Solution B, which is poor in oil, is made of decane saturated water and is labelled light blue by Rhodamine 6G (Sigma-Aldrich, 99 %) at $0.2\ \textrm {mg}\,\textrm {ml}^{-1}$. Its oil weight fraction is $w_{o,B}=5.2\times 10^{-8}$ at $25\,^{\circ }\textrm {C}$.

Solution A is first injected to fill the entire channel, then solution B is injected at a constant driving pressure to perform the solvent exchange: an oil oversaturation pulse is generated in the mixture of solutions A and B, which leads to oil droplet nucleation both in the bulk and on the hydrophobic surfaces in the channel. The contact angle of oil in water is $\theta =15\pm 3^{\circ }$ on the same treated silicon surface and $\theta =11\pm 2^{\circ }$ on the same treated glass (see supplementary material available at https://doi.org/10.1017/jfm.2020.1137 for more details). The flow rate $Q$ of solution B, measured by a flowmeter (ML120V21, Bronkhorst, Netherlands), is varied by changing the driving pressure. The Péclet number of the flow is calculated by $Pe_h=\bar {u}h/D$, where $\bar {u}=Q/(Wh)$ is the average velocity of solution B, and a typical diffusivity of water in ethanol $D=0.84\times 10^{-9}\ \textrm {m}^{2}\,\textrm {s}^{-1}$ is used.

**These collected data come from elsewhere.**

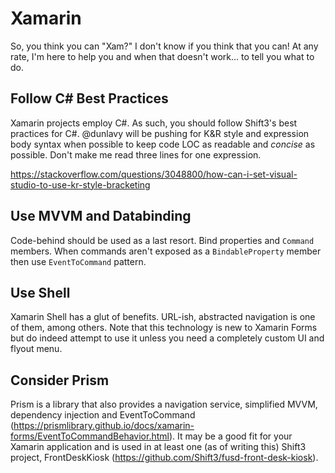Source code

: # Xamarin
So, you think you can "Xam?"  I don't know if you think that you can!  At any rate, I'm here to help you and when that doesn't work... to tell you what to do.

## Follow C# Best Practices
Xamarin projects employ C#.  As such, you should follow Shift3's best practices for C#.  @dunlavy will be pushing for K&R style and expression body syntax when possible to keep code LOC as readable and *concise* as possible.  Don't make me read three lines for one expression.

https://stackoverflow.com/questions/3048800/how-can-i-set-visual-studio-to-use-kr-style-bracketing

## Use MVVM and Databinding
Code-behind should be used as a last resort.  Bind properties and `Command` members.  When commands aren't exposed as a `BindableProperty` member then use `EventToCommand` pattern.

## Use Shell
Xamarin Shell has a glut of benefits.  URL-ish, abstracted navigation is one of them, among others.  Note that this technology is new to Xamarin Forms but do indeed attempt to use it unless you need a completely custom UI and flyout menu.

## Consider Prism
Prism is a library that also provides a navigation service, simplified MVVM, dependency injection and EventToCommand (https://prismlibrary.github.io/docs/xamarin-forms/EventToCommandBehavior.html).  It may be a good fit for your Xamarin application and is used in at least one (as of writing this) Shift3 project, FrontDeskKiosk (https://github.com/Shift3/fusd-front-desk-kiosk).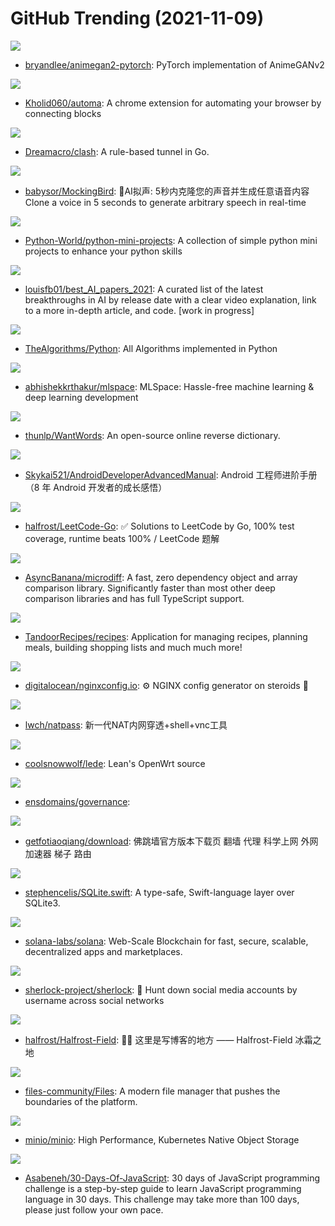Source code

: # GitHub Trending (2021-11-09)

![](https://img.shields.io/badge/Jupyter%20Notebook-New%20170-green?style=flat-square&logo=appveyor)
- [bryandlee/animegan2-pytorch](https://github.com/bryandlee/animegan2-pytorch): PyTorch implementation of AnimeGANv2

![](https://img.shields.io/badge/Vue-New%20219-green?style=flat-square&logo=appveyor)
- [Kholid060/automa](https://github.com/Kholid060/automa): A chrome extension for automating your browser by connecting blocks

![](https://img.shields.io/badge/Go-New%2051-green?style=flat-square&logo=appveyor)
- [Dreamacro/clash](https://github.com/Dreamacro/clash): A rule-based tunnel in Go.

![](https://img.shields.io/badge/JavaScript-New%20244-green?style=flat-square&logo=appveyor)
- [babysor/MockingBird](https://github.com/babysor/MockingBird): 🚀AI拟声: 5秒内克隆您的声音并生成任意语音内容 Clone a voice in 5 seconds to generate arbitrary speech in real-time

![](https://img.shields.io/badge/Python-New%20274-green?style=flat-square&logo=appveyor)
- [Python-World/python-mini-projects](https://github.com/Python-World/python-mini-projects): A collection of simple python mini projects to enhance your python skills

![](https://img.shields.io/badge/none-New%20130-green?style=flat-square&logo=appveyor)
- [louisfb01/best_AI_papers_2021](https://github.com/louisfb01/best_AI_papers_2021): A curated list of the latest breakthroughs in AI by release date with a clear video explanation, link to a more in-depth article, and code. [work in progress]

![](https://img.shields.io/badge/Python-New%20401-green?style=flat-square&logo=appveyor)
- [TheAlgorithms/Python](https://github.com/TheAlgorithms/Python): All Algorithms implemented in Python

![](https://img.shields.io/badge/Python-New%2047-green?style=flat-square&logo=appveyor)
- [abhishekkrthakur/mlspace](https://github.com/abhishekkrthakur/mlspace): MLSpace: Hassle-free machine learning & deep learning development

![](https://img.shields.io/badge/JavaScript-New%2085-green?style=flat-square&logo=appveyor)
- [thunlp/WantWords](https://github.com/thunlp/WantWords): An open-source online reverse dictionary.

![](https://img.shields.io/badge/Java-New%2052-green?style=flat-square&logo=appveyor)
- [Skykai521/AndroidDeveloperAdvancedManual](https://github.com/Skykai521/AndroidDeveloperAdvancedManual): Android 工程师进阶手册（8 年 Android 开发者的成长感悟）

![](https://img.shields.io/badge/Go-New%2089-green?style=flat-square&logo=appveyor)
- [halfrost/LeetCode-Go](https://github.com/halfrost/LeetCode-Go): ✅ Solutions to LeetCode by Go, 100% test coverage, runtime beats 100% / LeetCode 题解

![](https://img.shields.io/badge/JavaScript-New%20408-green?style=flat-square&logo=appveyor)
- [AsyncBanana/microdiff](https://github.com/AsyncBanana/microdiff): A fast, zero dependency object and array comparison library. Significantly faster than most other deep comparison libraries and has full TypeScript support.

![](https://img.shields.io/badge/HTML-New%2045-green?style=flat-square&logo=appveyor)
- [TandoorRecipes/recipes](https://github.com/TandoorRecipes/recipes): Application for managing recipes, planning meals, building shopping lists and much much more!

![](https://img.shields.io/badge/JavaScript-New%2020-green?style=flat-square&logo=appveyor)
- [digitalocean/nginxconfig.io](https://github.com/digitalocean/nginxconfig.io): ⚙️ NGINX config generator on steroids 💉

![](https://img.shields.io/badge/Go-New%2098-green?style=flat-square&logo=appveyor)
- [lwch/natpass](https://github.com/lwch/natpass): 新一代NAT内网穿透+shell+vnc工具

![](https://img.shields.io/badge/C-New%2041-green?style=flat-square&logo=appveyor)
- [coolsnowwolf/lede](https://github.com/coolsnowwolf/lede): Lean's OpenWrt source

![](https://img.shields.io/badge/JavaScript-New%2027-green?style=flat-square&logo=appveyor)
- [ensdomains/governance](https://github.com/ensdomains/governance): 

![](https://img.shields.io/badge/none-New%2021-green?style=flat-square&logo=appveyor)
- [getfotiaoqiang/download](https://github.com/getfotiaoqiang/download): 佛跳墙官方版本下载页 翻墙 代理 科学上网 外网 加速器 梯子 路由

![](https://img.shields.io/badge/Swift-New%2010-green?style=flat-square&logo=appveyor)
- [stephencelis/SQLite.swift](https://github.com/stephencelis/SQLite.swift): A type-safe, Swift-language layer over SQLite3.

![](https://img.shields.io/badge/Rust-New%20119-green?style=flat-square&logo=appveyor)
- [solana-labs/solana](https://github.com/solana-labs/solana): Web-Scale Blockchain for fast, secure, scalable, decentralized apps and marketplaces.

![](https://img.shields.io/badge/Python-New%2059-green?style=flat-square&logo=appveyor)
- [sherlock-project/sherlock](https://github.com/sherlock-project/sherlock): 🔎 Hunt down social media accounts by username across social networks

![](https://img.shields.io/badge/Go-New%2041-green?style=flat-square&logo=appveyor)
- [halfrost/Halfrost-Field](https://github.com/halfrost/Halfrost-Field): ✍🏻 这里是写博客的地方 —— Halfrost-Field 冰霜之地

![](https://img.shields.io/badge/C%23-New%2042-green?style=flat-square&logo=appveyor)
- [files-community/Files](https://github.com/files-community/Files): A modern file manager that pushes the boundaries of the platform.

![](https://img.shields.io/badge/Go-New%2017-green?style=flat-square&logo=appveyor)
- [minio/minio](https://github.com/minio/minio): High Performance, Kubernetes Native Object Storage

![](https://img.shields.io/badge/JavaScript-New%2018-green?style=flat-square&logo=appveyor)
- [Asabeneh/30-Days-Of-JavaScript](https://github.com/Asabeneh/30-Days-Of-JavaScript): 30 days of JavaScript programming challenge is a step-by-step guide to learn JavaScript programming language in 30 days. This challenge may take more than 100 days, please just follow your own pace.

After approximately 0.3 ml (more than 1000 times of the channel volume $\approx 0.25\ \mathrm {\mu }\textrm {l}$) of solution B is injected, the injection is stopped by closing the valve, and a three-dimensional (3-D) scan of the whole channel is recorded by confocal microscopy (Nikon A1, Nikon, Japan) from below.

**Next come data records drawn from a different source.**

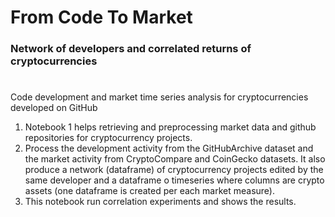 # From Code To Market 
### Network of developers and correlated returns of cryptocurrencies  
#   
Code development and market time series analysis for cryptocurrencies developed on GitHub


1. Notebook 1 helps retrieving and preprocessing market data and github repositories for cryptocurrency projects.
2. Process the development activity from the GitHubArchive dataset and the market activity from CryptoCompare and CoinGecko datasets. It also produce a network (dataframe) of cryptocurrency projects edited by the same developer and a dataframe o timeseries where columns are crypto assets (one dataframe is created per each market measure).
3. This notebook run correlation experiments and shows the results.
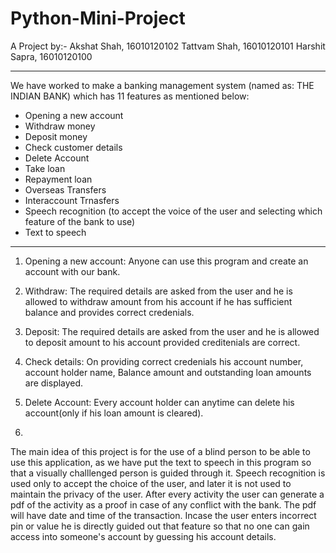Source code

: # Python-Mini-Project
A Project by:-
Akshat Shah, 16010120102
Tattvam Shah, 16010120101
Harshit Sapra, 16010120100

_________________________________________________________________________________________________________________________________________________________________________________

We have worked to make a banking management system (named as: THE INDIAN BANK) which has 11 features as mentioned below:
- Opening a new account
- Withdraw money 
- Deposit money 
- Check customer details
- Delete Account
- Take loan
- Repayment loan
- Overseas Transfers 
- Interaccount Trnasfers
- Speech recognition (to accept the voice of the user and selecting which feature of the bank to use)
- Text to speech 
_________________________________________________________________________________________________________________________________________________________________________________

1) Opening a new account: Anyone can use this program and create an account with our bank.
 
2) Withdraw: The required details are asked from the user and he is allowed to withdraw amount from his account if he has sufficient balance and provides correct credenials.

3) Deposit: The required details are asked from the user and he is allowed to deposit  amount to his account provided creditenials are correct.

4) Check details: On providing correct credenials his account number, account holder name, Balance amount and outstanding loan amounts are displayed. 

5) Delete Account: Every account holder can anytime can delete his account(only if his loan amount is cleared).

6)
The main idea of this project is for the use of a blind person to be able to use this application, as we have put the text to speech in this program so that a visually challlenged person is guided through it. 
Speech recognition is used only to accept the choice of the user, and later it is not used to maintain the privacy of the user. 
After every activity the user can generate a pdf of the activity as a proof in case of any conflict with the bank. The pdf will have date and time of the transaction.
Incase the user enters incorrect pin or value he is directly guided out that feature so that no one can gain access into someone's account by guessing his account details.
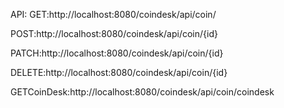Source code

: API:
  GET:http://localhost:8080/coindesk/api/coin/
  
  POST:http://localhost:8080/coindesk/api/coin/{id}
  
  PATCH:http://localhost:8080/coindesk/api/coin/{id}
  
  DELETE:http://localhost:8080/coindesk/api/coin/{id}
  
  GETCoinDesk:http://localhost:8080/coindesk/api/coin/coindesk
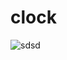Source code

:  # clock
  <img src="https://classy-gumption-01ea03.netlify.app/" alt="sdsd"/>
                                                                               
    
   
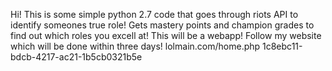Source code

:Hi!
This is some simple python 2.7 code that goes through riots API to identify someones true role! Gets mastery points and champion grades to find out which roles you excell at! This will be a webapp! Follow my website which will be done within three days! lolmain.com/home.php
1c8ebc11-bdcb-4217-ac21-1b5cb0321b5e


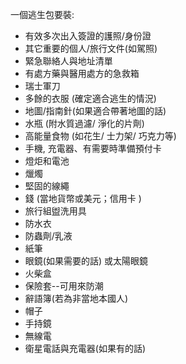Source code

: [Title]: # (打包什麼)
[Difficulty]: # (初學者)
[Order]: # (6)

一個逃生包要裝:
* 有效多次出入簽證的護照/身份證
* 其它重要的個人/旅行文件(如駕照)
* 緊急聯絡人與地址清單
* 有處方藥與醫用處方的急救箱
* 瑞士軍刀
* 多餘的衣服 (確定適合逃生的情況)
* 地圖/指南針(如果適合帶著地圖的話)
* 水瓶  (附水質過濾/ 淨化的片劑)
* 高能量食物 (如花生/ 士力架/ 巧克力等)
* 手機, 充電器、有需要時準備預付卡
* 燈炬和電池
* 爉燭
* 堅固的線繩
* 錢 (當地貨幣或美元；信用卡 )
* 旅行組盥洗用具
* 防水衣
* 防蟲劑/乳液
* 紙筆
* 眼鏡(如果需要的話) 或太陽眼鏡
* 火柴盒
* 保險套--可用來防潮
* 辭語簿(若為非當地本國人)
* 帽子
* 手持鏡
* 無線電
* 衛星電話與充電器(如果有的話)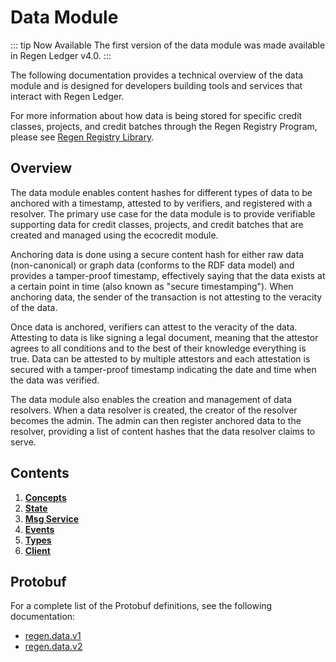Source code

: # Data Module

::: tip Now Available
The first version of the data module was made available in Regen Ledger v4.0.
:::

The following documentation provides a technical overview of the data module and is designed for developers building tools and services that interact with Regen Ledger.

For more information about how data is being stored for specific credit classes, projects, and credit batches through the Regen Registry Program, please see [Regen Registry Library](https://library.regen.network/).

## Overview

The data module enables content hashes for different types of data to be anchored with a timestamp, attested to by verifiers, and registered with a resolver. The primary use case for the data module is to provide verifiable supporting data for credit classes, projects, and credit batches that are created and managed using the ecocredit module.

Anchoring data is done using a secure content hash for either raw data (non-canonical) or graph data (conforms to the RDF data model) and provides a tamper-proof timestamp, effectively saying that the data exists at a certain point in time (also known as "secure timestamping"). When anchoring data, the sender of the transaction is not attesting to the veracity of the data.

Once data is anchored, verifiers can attest to the veracity of the data. Attesting to data is like signing a legal document, meaning that the attestor agrees to all conditions and to the best of their knowledge everything is true. Data can be attested to by multiple attestors and each attestation is secured with a tamper-proof timestamp indicating the date and time when the data was verified.

The data module also enables the creation and management of data resolvers. When a data resolver is created, the creator of the resolver becomes the admin. The admin can then register anchored data to the resolver, providing a list of content hashes that the data resolver claims to serve.

## Contents

1. **[Concepts](01_concepts.md)**
1. **[State](02_state.md)**
1. **[Msg Service](03_messages.md)**
1. **[Events](05_events.md)**
1. **[Types](06_types.md)**
1. **[Client](07_client.md)**

## Protobuf

For a complete list of the Protobuf definitions, see the following documentation:

- [regen.data.v1](https://buf.build/regen/regen-ledger/docs/main:regen.data.v1)
- [regen.data.v2](https://buf.build/regen/regen-ledger/docs/main:regen.data.v2)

## 3. Experimental results

Typical mid-plane snapshots of the upstream part of the channel with the porous region (chip no. 1, see table 1 for the geometrical parameters) are shown in figure 2(*a*). The channel without porous region (chip no. 6, see table 1) is shown in figure 2(*b*). Black signals pillars, light blue signals water and red signals oil (because ethanol must have been dissolved in and washed away by the excess amount of water). In general, more oil droplets (red) are found in the channel after the solvent exchange. Furthermore, oil droplets are observed before and inside the porous region (black), but not behind the porous region. However, for channels without the porous region, droplets are observed in the entire channel (see supplementary material for the snapshots of the full channel). A closer look at the porous region is shown in figure 2(*c*), where the oil droplets and the circular pillars are clearly shown. A typical 3-D scan of the same area is shown in figure 2(*d*). Note that, in this work, we only focus on the total oil volume $V$, not on the droplet morphology.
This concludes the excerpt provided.